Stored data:
□ □ □
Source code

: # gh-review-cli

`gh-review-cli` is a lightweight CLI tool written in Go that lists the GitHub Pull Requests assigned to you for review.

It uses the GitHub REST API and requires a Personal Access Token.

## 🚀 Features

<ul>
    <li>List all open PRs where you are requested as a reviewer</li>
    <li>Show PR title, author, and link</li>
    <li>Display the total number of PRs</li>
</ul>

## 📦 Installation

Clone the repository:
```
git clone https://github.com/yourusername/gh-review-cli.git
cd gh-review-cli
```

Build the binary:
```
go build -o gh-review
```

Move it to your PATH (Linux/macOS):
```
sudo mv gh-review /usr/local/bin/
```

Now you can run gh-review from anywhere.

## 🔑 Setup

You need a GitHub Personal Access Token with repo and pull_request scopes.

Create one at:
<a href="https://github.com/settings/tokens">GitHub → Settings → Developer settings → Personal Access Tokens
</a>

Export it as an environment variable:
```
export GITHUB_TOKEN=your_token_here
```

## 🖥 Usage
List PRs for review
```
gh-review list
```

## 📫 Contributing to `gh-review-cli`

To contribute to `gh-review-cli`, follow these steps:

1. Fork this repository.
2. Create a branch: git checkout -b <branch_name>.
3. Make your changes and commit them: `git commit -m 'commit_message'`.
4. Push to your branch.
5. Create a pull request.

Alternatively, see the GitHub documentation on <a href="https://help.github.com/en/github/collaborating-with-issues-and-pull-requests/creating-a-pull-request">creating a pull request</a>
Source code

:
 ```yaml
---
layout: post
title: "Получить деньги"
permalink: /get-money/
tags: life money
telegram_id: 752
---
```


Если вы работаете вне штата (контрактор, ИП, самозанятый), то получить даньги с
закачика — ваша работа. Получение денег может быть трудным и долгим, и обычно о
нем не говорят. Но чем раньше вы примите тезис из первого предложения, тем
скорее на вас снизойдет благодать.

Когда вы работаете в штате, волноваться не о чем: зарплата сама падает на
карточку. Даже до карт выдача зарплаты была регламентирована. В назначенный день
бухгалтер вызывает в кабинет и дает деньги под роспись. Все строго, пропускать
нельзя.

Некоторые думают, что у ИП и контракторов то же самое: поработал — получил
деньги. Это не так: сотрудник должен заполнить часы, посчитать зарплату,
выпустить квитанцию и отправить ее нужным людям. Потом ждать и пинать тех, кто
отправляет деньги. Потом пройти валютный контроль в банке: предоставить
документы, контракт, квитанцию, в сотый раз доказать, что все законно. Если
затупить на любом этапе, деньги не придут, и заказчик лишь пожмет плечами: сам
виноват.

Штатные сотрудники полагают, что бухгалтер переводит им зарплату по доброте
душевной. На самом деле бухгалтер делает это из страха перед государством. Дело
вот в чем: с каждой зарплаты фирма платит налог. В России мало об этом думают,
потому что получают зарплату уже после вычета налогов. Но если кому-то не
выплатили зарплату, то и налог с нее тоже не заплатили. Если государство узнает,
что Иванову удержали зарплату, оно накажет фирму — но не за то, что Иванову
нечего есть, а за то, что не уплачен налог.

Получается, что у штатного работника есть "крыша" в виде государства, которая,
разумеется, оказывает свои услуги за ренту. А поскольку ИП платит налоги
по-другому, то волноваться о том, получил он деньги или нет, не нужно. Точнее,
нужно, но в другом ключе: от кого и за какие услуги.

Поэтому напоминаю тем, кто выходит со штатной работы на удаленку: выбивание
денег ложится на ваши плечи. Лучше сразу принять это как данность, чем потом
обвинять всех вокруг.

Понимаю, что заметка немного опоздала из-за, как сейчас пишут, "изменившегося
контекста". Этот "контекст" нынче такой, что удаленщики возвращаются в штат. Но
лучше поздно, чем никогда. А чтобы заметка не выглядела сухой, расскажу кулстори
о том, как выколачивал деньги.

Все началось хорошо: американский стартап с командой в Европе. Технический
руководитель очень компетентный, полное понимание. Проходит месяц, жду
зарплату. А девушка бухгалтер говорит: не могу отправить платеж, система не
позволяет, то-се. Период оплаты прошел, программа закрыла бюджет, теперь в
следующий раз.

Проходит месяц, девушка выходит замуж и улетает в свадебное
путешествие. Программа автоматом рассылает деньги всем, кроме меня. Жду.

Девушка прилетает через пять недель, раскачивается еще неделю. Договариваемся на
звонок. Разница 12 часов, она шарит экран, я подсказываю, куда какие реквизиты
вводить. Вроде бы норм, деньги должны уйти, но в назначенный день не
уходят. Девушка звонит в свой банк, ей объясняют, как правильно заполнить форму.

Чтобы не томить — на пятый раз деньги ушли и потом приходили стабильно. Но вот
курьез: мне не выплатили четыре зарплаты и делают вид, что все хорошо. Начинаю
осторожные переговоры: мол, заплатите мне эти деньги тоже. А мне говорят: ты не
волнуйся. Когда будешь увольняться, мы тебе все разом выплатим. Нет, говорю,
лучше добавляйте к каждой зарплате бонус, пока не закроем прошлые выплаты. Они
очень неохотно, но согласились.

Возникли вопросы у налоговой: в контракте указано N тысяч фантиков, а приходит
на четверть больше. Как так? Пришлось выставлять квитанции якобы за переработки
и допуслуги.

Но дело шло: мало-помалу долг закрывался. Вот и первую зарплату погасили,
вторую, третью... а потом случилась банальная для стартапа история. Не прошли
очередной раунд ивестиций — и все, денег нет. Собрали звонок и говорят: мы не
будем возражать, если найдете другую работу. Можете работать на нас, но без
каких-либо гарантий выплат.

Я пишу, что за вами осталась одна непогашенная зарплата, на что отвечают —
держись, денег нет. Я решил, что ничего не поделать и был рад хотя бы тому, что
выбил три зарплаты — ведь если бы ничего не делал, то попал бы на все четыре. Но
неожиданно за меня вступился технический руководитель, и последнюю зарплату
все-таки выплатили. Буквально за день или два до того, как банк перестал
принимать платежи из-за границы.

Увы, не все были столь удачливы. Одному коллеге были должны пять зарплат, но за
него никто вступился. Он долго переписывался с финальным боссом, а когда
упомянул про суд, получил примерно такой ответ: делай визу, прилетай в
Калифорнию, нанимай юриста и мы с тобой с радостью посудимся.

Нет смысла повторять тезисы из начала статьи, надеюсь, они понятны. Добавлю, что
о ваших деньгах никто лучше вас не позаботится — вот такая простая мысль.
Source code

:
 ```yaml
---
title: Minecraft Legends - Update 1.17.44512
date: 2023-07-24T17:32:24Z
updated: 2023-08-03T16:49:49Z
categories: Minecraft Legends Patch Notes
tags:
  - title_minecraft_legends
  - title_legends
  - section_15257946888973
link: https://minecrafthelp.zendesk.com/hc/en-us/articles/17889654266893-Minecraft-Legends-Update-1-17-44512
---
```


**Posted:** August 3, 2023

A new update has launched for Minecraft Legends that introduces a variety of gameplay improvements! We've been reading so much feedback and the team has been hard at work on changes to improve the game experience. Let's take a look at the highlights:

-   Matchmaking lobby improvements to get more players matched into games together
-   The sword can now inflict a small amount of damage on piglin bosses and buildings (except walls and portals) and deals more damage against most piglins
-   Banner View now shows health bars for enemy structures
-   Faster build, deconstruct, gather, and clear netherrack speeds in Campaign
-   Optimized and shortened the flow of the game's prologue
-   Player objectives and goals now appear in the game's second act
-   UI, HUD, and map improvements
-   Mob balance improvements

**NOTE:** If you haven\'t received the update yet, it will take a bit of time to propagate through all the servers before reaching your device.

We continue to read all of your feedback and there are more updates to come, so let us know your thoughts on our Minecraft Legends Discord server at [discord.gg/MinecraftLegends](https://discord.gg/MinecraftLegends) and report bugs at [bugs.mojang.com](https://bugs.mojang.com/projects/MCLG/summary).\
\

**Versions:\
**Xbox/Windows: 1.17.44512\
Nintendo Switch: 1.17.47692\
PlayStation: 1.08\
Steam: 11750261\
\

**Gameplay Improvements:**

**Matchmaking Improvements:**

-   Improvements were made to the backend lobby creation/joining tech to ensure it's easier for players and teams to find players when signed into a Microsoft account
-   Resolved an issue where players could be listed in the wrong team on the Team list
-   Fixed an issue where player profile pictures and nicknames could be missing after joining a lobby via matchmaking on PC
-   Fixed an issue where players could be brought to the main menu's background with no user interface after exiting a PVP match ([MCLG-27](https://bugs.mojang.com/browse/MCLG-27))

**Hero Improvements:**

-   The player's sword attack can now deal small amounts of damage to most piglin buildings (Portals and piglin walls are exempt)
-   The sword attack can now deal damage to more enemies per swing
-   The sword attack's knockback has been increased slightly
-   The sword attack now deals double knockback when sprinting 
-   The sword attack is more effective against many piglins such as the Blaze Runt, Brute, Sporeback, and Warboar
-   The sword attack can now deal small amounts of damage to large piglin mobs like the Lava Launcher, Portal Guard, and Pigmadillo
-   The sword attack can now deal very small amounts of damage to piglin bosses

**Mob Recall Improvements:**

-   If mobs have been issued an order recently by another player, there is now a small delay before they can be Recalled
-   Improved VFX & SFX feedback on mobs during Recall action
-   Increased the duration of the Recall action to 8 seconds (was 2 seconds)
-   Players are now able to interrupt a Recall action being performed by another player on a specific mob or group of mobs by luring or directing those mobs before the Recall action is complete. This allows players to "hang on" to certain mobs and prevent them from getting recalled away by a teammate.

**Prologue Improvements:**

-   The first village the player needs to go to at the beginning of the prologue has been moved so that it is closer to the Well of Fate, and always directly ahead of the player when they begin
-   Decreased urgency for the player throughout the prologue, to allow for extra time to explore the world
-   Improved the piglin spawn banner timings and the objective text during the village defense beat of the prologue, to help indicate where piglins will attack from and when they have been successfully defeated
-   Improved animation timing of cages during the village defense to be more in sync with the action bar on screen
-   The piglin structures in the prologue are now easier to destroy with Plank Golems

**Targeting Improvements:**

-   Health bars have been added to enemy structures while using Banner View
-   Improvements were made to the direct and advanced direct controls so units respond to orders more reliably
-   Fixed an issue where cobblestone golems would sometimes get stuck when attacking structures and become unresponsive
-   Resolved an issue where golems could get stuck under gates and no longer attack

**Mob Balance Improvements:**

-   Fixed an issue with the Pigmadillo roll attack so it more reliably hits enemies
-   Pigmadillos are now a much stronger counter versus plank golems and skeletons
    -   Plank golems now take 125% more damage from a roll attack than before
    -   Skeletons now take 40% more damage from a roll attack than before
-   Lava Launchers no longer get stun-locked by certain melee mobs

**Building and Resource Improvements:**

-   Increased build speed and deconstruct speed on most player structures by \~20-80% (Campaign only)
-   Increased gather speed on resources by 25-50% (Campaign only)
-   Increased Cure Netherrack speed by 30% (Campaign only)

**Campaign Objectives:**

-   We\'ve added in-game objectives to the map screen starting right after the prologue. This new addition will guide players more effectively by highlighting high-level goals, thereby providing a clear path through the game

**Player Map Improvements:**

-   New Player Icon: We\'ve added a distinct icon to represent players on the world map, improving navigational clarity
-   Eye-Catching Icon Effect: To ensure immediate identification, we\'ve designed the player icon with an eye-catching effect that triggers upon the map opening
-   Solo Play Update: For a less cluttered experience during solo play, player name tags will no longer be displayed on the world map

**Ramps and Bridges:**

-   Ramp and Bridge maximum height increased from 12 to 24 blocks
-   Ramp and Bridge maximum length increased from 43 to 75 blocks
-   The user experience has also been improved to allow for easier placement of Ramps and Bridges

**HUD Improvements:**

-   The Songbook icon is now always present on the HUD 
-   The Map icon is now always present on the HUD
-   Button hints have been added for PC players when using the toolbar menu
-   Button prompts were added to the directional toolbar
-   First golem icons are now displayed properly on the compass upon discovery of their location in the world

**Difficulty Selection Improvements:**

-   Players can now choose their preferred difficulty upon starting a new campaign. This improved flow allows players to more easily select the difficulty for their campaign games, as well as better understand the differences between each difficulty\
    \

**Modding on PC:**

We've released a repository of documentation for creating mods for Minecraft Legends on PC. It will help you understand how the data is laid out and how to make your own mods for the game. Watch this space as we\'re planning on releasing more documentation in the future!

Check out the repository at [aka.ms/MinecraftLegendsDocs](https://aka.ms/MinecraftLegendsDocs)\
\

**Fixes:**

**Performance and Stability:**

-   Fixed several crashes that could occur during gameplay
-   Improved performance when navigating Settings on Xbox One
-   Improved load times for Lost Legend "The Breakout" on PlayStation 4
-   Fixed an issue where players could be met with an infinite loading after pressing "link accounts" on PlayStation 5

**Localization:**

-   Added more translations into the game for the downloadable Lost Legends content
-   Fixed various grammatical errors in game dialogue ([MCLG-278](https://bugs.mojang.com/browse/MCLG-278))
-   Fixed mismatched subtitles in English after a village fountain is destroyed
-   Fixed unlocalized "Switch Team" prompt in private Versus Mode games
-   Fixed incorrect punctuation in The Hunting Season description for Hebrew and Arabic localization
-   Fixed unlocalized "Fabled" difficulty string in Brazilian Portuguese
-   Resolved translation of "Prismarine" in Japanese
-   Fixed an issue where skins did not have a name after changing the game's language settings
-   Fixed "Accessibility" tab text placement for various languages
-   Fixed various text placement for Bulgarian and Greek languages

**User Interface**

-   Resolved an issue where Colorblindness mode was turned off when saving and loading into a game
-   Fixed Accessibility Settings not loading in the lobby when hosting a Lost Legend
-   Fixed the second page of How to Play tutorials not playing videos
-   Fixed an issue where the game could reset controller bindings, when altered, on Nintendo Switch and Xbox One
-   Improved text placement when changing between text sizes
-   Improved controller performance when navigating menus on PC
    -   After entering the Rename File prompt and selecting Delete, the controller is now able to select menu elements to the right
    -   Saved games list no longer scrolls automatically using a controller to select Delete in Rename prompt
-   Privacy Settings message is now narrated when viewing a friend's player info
□ □ □
* **EXERCISE GOAL**
One line above contains "in Rename prompt". Output that line and each one after it, word for word, and nothing else.

* **REPLY**
    -   Saved games list no longer scrolls automatically using a controller to select Delete in Rename prompt
-   Privacy Settings message is now narrated when viewing a friend's player info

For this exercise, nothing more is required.